I was looking him up and I came across pages who said there was no proof for any of his claims and that he has been lying the whole time.

Here is the link, Tony Anthony - lying evangelist | The Rational Response Squad

Does anybody know anything about this?


----------



## Notthemama1984 (Mar 31, 2011)

I do not know anything about Tony Anthony, but I do know that there a tons of martial art federations. One could win some obscure tournament and technically be a world champion.


----------



## Marrow Man (Mar 31, 2011)

I don't even know who Tony Anthony is, but I wouldn't believe anything that the so-called "Rational Response Squad" puts out.


----------



## Moireach (Mar 31, 2011)

Absolutely Tim. I wanted to ask on here before believing atheists. But just because they are atheists it doesn't mean I should totally write it off without asking.
Until I hear more of course I give the man the benefit of the doubt.


----------



## Marrow Man (Mar 31, 2011)

Agreed, atheists certainly can tell the truth.
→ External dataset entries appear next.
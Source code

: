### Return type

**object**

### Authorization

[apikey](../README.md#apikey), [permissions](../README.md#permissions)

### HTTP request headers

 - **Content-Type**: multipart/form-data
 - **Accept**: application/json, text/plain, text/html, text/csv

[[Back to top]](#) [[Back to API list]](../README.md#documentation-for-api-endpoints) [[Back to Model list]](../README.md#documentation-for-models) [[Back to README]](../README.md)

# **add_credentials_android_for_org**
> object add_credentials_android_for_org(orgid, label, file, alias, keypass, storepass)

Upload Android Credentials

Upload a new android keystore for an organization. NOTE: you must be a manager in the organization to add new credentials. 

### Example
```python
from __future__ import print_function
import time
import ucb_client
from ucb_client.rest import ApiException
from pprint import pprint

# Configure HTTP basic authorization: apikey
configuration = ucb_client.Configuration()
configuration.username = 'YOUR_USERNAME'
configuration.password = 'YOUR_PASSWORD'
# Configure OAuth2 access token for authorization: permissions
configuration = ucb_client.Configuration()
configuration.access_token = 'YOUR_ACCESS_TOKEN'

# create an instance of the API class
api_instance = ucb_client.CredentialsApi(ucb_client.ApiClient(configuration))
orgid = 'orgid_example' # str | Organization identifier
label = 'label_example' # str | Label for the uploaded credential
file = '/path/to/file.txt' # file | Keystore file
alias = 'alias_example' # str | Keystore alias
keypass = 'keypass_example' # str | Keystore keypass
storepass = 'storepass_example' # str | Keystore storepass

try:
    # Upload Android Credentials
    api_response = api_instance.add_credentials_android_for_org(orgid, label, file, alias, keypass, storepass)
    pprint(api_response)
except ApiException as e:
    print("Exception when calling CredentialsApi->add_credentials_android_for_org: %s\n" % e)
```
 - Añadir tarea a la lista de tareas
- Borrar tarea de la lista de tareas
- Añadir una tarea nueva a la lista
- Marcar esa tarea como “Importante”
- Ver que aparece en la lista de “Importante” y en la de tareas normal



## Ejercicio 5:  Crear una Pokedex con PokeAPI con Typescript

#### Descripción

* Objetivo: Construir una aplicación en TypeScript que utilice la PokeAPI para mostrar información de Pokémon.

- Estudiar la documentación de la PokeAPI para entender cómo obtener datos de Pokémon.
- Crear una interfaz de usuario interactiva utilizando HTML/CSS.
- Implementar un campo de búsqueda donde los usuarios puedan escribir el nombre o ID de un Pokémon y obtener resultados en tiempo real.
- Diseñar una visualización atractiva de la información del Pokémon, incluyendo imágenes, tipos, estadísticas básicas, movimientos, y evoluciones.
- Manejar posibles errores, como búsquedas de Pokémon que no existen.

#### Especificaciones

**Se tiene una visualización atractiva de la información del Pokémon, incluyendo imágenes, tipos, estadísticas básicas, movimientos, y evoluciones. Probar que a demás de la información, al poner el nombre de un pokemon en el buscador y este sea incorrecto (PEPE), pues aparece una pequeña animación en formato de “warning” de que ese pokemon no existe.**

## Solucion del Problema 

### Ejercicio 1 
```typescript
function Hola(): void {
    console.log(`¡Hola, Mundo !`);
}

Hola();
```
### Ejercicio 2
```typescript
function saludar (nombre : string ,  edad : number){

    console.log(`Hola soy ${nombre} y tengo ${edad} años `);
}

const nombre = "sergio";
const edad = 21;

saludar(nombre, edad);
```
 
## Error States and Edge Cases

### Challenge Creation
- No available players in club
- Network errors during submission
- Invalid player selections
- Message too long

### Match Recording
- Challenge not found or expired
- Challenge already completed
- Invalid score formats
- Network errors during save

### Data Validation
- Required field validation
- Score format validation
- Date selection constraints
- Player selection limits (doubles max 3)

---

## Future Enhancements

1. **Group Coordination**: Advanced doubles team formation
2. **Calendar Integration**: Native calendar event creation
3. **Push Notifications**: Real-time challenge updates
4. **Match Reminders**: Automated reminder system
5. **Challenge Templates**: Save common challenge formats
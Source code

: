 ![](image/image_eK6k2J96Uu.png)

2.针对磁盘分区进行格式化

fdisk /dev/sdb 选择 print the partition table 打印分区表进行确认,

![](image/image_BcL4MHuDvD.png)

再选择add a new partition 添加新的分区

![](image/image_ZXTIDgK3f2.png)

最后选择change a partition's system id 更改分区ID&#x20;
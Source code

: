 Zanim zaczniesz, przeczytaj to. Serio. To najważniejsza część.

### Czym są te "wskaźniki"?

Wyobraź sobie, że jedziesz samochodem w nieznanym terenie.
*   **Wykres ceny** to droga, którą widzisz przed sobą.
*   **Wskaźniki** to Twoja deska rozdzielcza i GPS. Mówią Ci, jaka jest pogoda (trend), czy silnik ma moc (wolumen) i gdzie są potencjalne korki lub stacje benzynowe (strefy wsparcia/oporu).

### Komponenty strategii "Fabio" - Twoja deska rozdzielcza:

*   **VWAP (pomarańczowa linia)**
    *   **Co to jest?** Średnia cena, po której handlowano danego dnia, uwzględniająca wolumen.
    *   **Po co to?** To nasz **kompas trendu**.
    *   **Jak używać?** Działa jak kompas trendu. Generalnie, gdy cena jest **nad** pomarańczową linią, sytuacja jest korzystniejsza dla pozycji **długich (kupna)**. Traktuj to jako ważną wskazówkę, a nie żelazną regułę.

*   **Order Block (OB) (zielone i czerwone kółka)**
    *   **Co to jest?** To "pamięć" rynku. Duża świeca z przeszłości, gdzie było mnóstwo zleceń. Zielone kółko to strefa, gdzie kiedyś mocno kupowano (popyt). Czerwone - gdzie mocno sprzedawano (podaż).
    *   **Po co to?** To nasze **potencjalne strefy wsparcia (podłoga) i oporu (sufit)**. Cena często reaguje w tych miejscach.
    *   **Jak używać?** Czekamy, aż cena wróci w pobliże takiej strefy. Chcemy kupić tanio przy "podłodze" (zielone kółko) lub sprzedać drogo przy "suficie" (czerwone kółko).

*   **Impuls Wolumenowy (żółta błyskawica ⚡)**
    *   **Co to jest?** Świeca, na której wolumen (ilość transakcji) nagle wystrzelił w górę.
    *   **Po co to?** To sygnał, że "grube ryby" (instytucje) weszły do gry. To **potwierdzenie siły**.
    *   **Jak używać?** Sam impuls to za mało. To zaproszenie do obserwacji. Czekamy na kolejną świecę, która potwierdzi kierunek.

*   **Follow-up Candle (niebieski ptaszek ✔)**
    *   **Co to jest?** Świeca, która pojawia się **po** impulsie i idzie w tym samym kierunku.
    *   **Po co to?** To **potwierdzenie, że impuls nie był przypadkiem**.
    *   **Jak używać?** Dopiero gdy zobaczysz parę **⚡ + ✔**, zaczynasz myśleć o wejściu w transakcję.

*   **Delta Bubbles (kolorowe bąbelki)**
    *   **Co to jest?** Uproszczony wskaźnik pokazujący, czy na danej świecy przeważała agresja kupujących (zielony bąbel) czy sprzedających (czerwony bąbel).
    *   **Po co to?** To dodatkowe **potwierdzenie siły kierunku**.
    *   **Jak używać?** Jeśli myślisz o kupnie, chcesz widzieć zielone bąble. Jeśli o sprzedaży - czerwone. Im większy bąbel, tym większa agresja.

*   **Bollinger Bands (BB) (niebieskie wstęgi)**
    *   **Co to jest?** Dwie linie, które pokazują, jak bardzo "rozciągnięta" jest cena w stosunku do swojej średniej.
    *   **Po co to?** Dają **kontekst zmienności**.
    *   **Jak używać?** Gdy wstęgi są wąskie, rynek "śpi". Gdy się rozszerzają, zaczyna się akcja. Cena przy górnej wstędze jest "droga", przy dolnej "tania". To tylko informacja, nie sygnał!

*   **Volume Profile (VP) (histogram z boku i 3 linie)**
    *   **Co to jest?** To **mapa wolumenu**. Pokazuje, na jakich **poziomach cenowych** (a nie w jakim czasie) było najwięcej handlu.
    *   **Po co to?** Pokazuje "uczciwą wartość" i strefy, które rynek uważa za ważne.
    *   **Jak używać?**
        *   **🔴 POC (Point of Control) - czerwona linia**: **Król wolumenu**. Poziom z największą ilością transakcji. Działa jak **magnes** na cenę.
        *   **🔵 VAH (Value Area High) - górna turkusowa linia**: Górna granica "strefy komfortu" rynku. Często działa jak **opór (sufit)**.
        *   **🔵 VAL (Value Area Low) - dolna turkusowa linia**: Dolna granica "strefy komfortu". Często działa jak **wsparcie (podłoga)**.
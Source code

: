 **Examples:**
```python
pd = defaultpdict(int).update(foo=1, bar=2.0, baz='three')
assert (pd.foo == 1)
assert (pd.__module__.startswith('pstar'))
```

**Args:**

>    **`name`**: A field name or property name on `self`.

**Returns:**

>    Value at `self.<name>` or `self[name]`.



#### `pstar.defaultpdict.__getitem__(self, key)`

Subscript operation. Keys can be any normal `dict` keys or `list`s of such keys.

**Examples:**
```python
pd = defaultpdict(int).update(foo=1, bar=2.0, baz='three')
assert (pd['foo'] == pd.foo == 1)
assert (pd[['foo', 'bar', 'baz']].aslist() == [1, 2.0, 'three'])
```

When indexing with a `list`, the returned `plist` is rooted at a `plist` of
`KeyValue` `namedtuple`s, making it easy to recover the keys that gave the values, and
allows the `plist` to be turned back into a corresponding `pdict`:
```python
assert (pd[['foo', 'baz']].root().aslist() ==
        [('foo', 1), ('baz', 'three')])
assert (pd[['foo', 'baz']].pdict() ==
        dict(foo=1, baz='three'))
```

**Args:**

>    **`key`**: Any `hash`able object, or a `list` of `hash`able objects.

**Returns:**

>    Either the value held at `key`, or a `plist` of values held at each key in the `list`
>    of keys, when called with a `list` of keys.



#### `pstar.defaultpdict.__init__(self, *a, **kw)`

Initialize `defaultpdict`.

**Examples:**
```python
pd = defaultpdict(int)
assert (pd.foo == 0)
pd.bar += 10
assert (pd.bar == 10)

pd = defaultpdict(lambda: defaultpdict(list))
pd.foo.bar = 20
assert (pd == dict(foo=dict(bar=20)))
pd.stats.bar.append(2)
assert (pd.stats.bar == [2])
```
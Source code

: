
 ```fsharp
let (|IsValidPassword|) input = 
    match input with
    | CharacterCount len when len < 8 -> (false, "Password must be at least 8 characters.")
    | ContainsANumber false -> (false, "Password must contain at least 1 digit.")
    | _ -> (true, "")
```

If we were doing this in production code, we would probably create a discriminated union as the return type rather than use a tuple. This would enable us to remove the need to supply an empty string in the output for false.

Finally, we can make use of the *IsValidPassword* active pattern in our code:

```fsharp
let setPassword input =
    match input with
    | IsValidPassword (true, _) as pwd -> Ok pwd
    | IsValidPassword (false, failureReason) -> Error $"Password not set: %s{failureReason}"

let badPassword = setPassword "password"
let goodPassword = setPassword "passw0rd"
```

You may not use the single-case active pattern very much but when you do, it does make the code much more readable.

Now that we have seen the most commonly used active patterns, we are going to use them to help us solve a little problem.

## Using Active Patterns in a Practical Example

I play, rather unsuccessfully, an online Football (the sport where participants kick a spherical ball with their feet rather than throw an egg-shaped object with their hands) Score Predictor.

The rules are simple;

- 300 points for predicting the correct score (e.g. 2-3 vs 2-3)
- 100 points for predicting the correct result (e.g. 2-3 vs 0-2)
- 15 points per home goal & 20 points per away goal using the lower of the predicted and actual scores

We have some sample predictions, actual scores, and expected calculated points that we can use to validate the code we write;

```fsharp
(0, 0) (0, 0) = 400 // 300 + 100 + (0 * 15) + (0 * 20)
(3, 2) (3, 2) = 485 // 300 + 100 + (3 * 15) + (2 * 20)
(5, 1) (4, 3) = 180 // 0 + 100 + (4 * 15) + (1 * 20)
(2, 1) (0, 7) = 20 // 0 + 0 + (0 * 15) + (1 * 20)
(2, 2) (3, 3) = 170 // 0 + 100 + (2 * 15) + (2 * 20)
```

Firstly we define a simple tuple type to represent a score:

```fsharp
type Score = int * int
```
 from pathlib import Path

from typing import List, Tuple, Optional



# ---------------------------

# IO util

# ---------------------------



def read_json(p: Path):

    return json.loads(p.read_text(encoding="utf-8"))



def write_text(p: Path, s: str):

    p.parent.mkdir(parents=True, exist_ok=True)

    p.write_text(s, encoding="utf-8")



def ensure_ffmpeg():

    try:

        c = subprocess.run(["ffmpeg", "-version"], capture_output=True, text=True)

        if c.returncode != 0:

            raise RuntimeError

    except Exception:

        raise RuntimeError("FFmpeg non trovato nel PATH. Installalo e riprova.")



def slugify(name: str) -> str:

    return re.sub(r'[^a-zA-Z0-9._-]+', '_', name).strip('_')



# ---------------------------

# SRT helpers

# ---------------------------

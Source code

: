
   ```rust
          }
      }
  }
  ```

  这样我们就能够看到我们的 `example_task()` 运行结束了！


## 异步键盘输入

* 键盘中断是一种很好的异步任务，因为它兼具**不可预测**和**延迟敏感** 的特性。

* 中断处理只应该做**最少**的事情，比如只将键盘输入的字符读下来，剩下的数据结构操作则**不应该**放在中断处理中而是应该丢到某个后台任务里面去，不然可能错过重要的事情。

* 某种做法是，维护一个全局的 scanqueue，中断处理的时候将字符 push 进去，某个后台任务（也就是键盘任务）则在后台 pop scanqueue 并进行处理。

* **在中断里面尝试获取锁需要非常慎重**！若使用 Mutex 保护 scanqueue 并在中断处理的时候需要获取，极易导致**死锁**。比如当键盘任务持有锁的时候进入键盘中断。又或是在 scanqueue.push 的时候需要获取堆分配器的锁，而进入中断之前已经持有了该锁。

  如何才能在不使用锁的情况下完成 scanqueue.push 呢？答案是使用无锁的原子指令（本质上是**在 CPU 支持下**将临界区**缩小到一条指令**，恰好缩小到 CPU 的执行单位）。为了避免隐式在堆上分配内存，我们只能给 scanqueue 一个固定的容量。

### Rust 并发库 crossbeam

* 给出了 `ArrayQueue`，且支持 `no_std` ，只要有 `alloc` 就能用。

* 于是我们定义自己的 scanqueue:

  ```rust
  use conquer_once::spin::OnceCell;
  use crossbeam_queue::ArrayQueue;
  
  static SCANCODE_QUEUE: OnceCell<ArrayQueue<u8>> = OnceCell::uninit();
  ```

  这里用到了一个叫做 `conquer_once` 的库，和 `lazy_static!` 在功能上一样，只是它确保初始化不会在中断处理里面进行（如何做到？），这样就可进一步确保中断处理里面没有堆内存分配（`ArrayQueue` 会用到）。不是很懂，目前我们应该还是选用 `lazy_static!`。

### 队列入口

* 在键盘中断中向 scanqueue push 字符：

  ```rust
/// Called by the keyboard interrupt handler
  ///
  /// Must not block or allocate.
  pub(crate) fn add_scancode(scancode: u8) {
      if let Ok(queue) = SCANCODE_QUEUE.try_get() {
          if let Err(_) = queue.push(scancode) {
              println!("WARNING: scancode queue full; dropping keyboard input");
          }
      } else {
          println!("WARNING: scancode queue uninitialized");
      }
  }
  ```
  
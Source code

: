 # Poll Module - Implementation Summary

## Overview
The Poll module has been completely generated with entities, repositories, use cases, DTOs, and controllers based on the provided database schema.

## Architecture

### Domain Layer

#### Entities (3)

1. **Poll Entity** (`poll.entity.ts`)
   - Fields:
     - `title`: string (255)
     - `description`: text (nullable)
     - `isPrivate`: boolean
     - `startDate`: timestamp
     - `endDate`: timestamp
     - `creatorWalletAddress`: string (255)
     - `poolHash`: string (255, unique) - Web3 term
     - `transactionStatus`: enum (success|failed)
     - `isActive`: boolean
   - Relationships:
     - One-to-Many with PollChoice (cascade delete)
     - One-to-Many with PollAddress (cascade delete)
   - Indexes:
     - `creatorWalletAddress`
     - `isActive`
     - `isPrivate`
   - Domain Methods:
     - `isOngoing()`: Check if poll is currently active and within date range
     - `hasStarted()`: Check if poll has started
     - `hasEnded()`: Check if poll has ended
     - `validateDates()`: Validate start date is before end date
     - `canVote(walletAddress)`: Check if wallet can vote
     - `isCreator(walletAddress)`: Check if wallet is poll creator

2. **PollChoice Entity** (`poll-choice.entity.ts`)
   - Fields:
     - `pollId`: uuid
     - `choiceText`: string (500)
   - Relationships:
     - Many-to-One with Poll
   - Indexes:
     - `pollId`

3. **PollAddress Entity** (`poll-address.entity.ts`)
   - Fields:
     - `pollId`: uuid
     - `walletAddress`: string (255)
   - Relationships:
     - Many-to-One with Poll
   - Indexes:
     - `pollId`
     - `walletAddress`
But these guys have a track record of twisting the truth and not presenting things in a truthful light. They are very sophomoric and not to be take seriously. The times I've heard them attempt to defend themselves in public (at least the pseudonymously ill-named Brian Sapient) they have come across looking bad and rather childish. In fact, I'm surprised they are still in business. Last I heard, Sapient was living with either his parents or girlfriend while the other party paid the bills. They were supposedly trying to raise enough money to stay afloat and were struggling to do so. I honestly hadn't heard anything from them in a couple of years.


----------



## Moireach (Mar 31, 2011)

Well it's got to be a good sign that nobody has heard anything about this before.


----------